Evet, "asabiyet" ama ahlakla beraber olursa

İslam ümmetinin kuru gürültülü, karamsar atmosferini andırırcasına, ışık sızdırmayan boz bulanık bir hava. Beton kadar umutsuz, enkaz kadar duyarsız, insanlık kadar hissiz. Aylardır süren bombardımanın tozu dumanı arasında onlarca, yüzlerce küle bulanmış gibi gri renkli insan, sıraya dizilmişler. Hedeflerinde, yardım kuruluşunun dağıttığı bir tas sıcak yemek var. Hepsi genç ve çocuk. Kül renginden tümü de. Bir yaşlı adam var en önde. Üzerinde soluk yeşil bir mintan vardı, elinde kırmızı bir kap. Muhtemelen ailesinde yemek kuyruğuna girecek genç ve çocuk kalmamış. Belki de babaları şehit düşmüş aç torunları bekliyordu evde. Yahut önceki gün çadırları aleve döndüren bombardımanda bütün ailesi kavrulan birkaç yetim çocuğu yanına almış, onlara yemek götürmesi gerekiyor. Kırmızı kabını görevlilere uzatırken, bütün bu belkileri, bütün bu muhtemelleri omuzlarında taşıyormuş gibi elleri titriyordu. İki büklüm yaşlı adam, ayakta durmakta zorlanıyordu. Zayıf ve bitkin bedeni her an çökebilirdi. Düşmek üzere olduğunu fark eden bir görevli, elindeki kırmızı kabı alırken kolundan tuttu. Titremeye devam ediyordu o. Sonra sıradaki birisi, düşmesin diye onu tutarken yaşlı adamın boynu önüne düştü, benim de kollarım bir yana. Bu videoyu ilk seyrettiğimde yaşlı adamın öldüğünü zannederek devamını izlemeye tahammül edemedim ve videoyu kapattım. Şimdi, muhtemelen evde aç susuz bekleyen yavrulara kim yemek götürecek, belki de dün geceki bombardımanda aleve dönüşen çadırda kavrulan ailelerinden geriye kalan yetimleri kim doyuracak ağırlığında bir muannit sis çöktü bedenimin bütün gözeneklerine. Duygularımın gri yoğunluğunda göz gözü görmüyordu. Sonra sosyal medyada bir daha önüme düştü video. Bu sefer video bir notla birlikte yayınlanmıştı: Yaşlı Filistinli yemek kuyruğunda beklerken açlıktan bayıldı... Bayılmış olduğuna nasıl sevindiğimi bir bilseniz. Videoyu bir daha, bir daha izledim. Babaları şehit düşen çocuklar, aileleri kavrulan yetimler adına sevindim. Nedense ümmetin bu manzarayı bir "asabiyet" gururu sayıp artık harekete geçeceğine ilişkin bir umut uyandı içimde. Müslümanlar bu kadarına da tahammül edemezler, yeri göğü inletirler, gök kubbeyi başına geçirirler işgalci teröristin diye düşündüm. Bu saatten sonra kimse Arap asabiyetinin önüne geçemez, coşkun bir sel gibi dayanır sınırlara, ezer geçer, dedim.

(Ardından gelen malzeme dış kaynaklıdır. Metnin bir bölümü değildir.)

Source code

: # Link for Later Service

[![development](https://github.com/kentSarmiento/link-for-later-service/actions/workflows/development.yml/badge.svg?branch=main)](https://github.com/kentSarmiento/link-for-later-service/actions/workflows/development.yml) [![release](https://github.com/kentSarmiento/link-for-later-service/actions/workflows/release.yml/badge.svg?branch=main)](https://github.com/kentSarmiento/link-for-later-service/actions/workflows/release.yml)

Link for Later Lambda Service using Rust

Nitekim İbn Haldun'un "asabiyet" teorisini haklı çıkarırcasına Suriye, Ürdün ve Suudi Arabistan'daki Bedevî Arap aşiretleri seferber olmuş, Süveyda'ya doğru harekete geçmiş, isyan eden bazı Dürzilerin üzerine yürüyorlardı. Umut ettiğim hedeften ufacık bir sapma vardı ama. Umudumu sürdürmeli miyim, bilemiyorum. Geçen Pazar günkü yazımızda bu konuyu ele almıştık.